Cardiovascular Implantable Electronic Devices -> Leads & Electrodes: -> Implantation D-PO04 - Poster Session IV (ID 15) Poster

D-PO04-104 - Preliminary Study On Pacing Of Left Bundle Branch In Children (ID 441)

Authors
Disclosure
 C. Dai: Nothing relevant to disclose.

Abstract

Background: Left bundle branch area pacing (LBBAP) has emerged as an alternative method for delivering physiological pacing to achieve electrical synchrony of the left ventricle. There has not been any related data reported in children.
Objective: To explore the safety and effectiveness of left bundle branch area pacing (LBBAP) in children.
Methods: Clinical data, pacing electrocardiogram and parameters of 6 patients who underwent permanent pacemaker implantation in LBBAP from January 2019 to June in the department of pediatric cardiology of An Zhen Hospital were retrospectively analyzed.
Results: Among the 6 patients, there were 5 patients with III° atrioventricular block, and 1 patient with cardiac dysfunction after right ventricular apical pacing.
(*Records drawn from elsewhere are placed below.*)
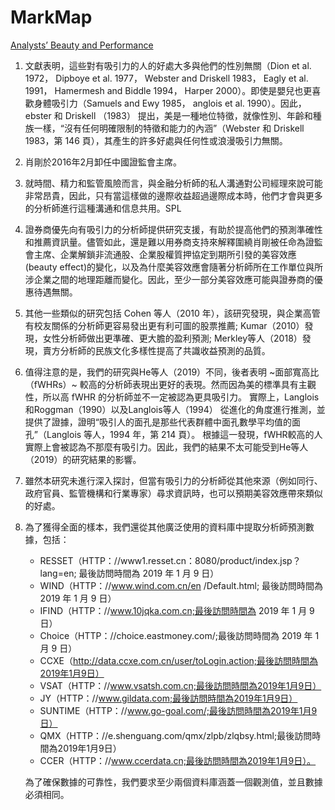# MarkMap

[Analysts’ Beauty and Performance](https://stevenshih-0402.github.io/MarkMap/Analysts%E2%80%99%20Beauty%20and%20Performance.html)

1. 文獻表明，這些對有吸引力的人的好處大多與他們的性別無關（Dion et al. 1972， Dipboye et al. 1977， Webster and Driskell 1983， Eagly et al. 1991， Hamermesh and Biddle 1994， Harper 2000）。即使是嬰兒也更喜歡身體吸引力（Samuels and Ewy 1985， anglois et al. 1990）。因此，ebster 和 Driskell （1983） 提出，美是一種地位特徵，就像性別、年齡和種族一樣，“沒有任何明確限制的特徵和能力的內涵”（Webster 和 Driskell 1983，第 146 頁），其產生的許多好處與任何性或浪漫吸引力無關。

2. 肖剛於2016年2月卸任中國證監會主席。

3. 就時間、精力和監管風險而言，與金融分析師的私人溝通對公司經理來說可能非常昂貴，因此，只有當這樣做的邊際收益超過邊際成本時，他們才會與更多的分析師進行這種溝通和信息共用。SPL

4. 證券商優先向有吸引力的分析師提供研究支援，有助於提高他們的預測準確性和推薦資訊量。儘管如此，還是難以用券商支持來解釋圍繞肖剛被任命為證監會主席、企業解鎖非流通股、企業股權質押協定到期所引發的美容效應(beauty effect)的變化，以及為什麼美容效應會隨著分析師所在工作單位與所涉企業之間的地理距離而變化。因此，至少一部分美容效應可能與證券商的優惠待遇無關。

5. 其他一些類似的研究包括 Cohen 等人（2010 年），該研究發現，與企業高管有校友關係的分析師更容易發出更有利可圖的股票推薦; Kumar（2010）發現，女性分析師做出更準確、更大膽的盈利預測; Merkley等人（2018）發現，賣方分析師的民族文化多樣性提高了共識收益預測的品質。

6. 值得注意的是，我們的研究與He等人（2019）不同，後者表明 ~面部寬高比（fWHRs）~ 較高的分析師表現出更好的表現。然而因為美的標準具有主觀性，所以高 fWHR 的分析師並不一定被認為更具吸引力。
實際上，Langlois和Roggman（1990）以及Langlois等人（1994） 從進化的角度進行推測，並提供了證據，證明“吸引人的面孔是那些代表群體中面孔數學平均值的面孔”（Langlois 等人，1994 年，第 214 頁）。
根據這一發現，fWHR較高的人實際上會被認為不那麼有吸引力。因此，我們的結果不太可能受到He等人（2019）的研究結果的影響。

7. 雖然本研究未進行深入探討，但當有吸引力的分析師從其他來源（例如同行、政府官員、監管機構和行業專家）尋求資訊時，也可以預期美容效應帶來類似的好處。

8. 為了獲得全面的樣本，我們還從其他廣泛使用的資料庫中提取分析師預測數據，包括：
   
   - RESSET（HTTP：//www1.resset.cn：8080/product/index.jsp？lang=en; 最後訪問時間為 2019 年 1 月 9 日）
   - WIND（HTTP：//www.wind.com.cn/en /Default.html; 最後訪問時間為 2019 年 1 月 9 日）
   - IFIND（HTTP：//www.10jqka.com.cn;最後訪問時間為 2019 年 1 月 9 日）
   - Choice（HTTP：//choice.eastmoney.com/;最後訪問時間為 2019 年 1 月 9 日）
   - CCXE（http://data.ccxe.com.cn/user/toLogin.action;最後訪問時間為2019年1月9日）
   - VSAT（HTTP：//www.vsatsh.com.cn;最後訪問時間為2019年1月9日）
   - JY（HTTP：//www.gildata.com;最後訪問時間為2019年1月9日）
   - SUNTIME（HTTP：//www.go-goal.com/;最後訪問時間為2019年1月9日）
   - QMX（HTTP：//e.shenguang.com/qmx/zlpb/zlqbsy.html;最後訪問時間為2019年1月9日）
   - CCER（HTTP：//www.ccerdata.cn;最後訪問時間為2019年1月9日）。
   
   為了確保數據的可靠性，我們要求至少兩個資料庫涵蓋一個觀測值，並且數據必須相同。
The average age was 6.71±2.13 years old and the average weight was 19.78±4.41 kg. Cardiac function was decreased in one patient and normal in the other five patients. Left ventricular end diastolic diameter Z value was 1.85±0.65. V1 lead showed right bundle branch block in pacing electrocardiogram. QRS wave duration was 111.3±20.3 ms. Pacing threshold was 0.85±0.3 V. The perception was 15±4.3 mV and the impedance was 717±73Ω. P potential was recorded in 3 cases. The average stimulus to left ventricular activation time was 56±4.9 ms and it remained constant at different output voltages. Postoperative echocardiography revealed that the electrodes were located near the endocardium of the left ventricular septum. No complications such as myocardial perforation and electrode dislocation occurred during follow-up. The pacing threshold, perception and impedance were good. The patient with low LVEF returned to normal 3 days after LBBAP. The LVEDD Z value decreased to (1.13±0.34) 3 months after operation, which was significantly lower than that before operation(p<0.05).
Conclusion: Left bundle branch pacing in children can achieve narrow QRS pacing, close to physiological pacing, pacing parameters are stable. It can quickly and effectively correct left ventricular enlargement caused by long-term bradycardia and cardiac dysfunction and cardiac enlargement caused by long-term right ventricular apical pacing. Left bundle branch pacing is safe and feasible for older children.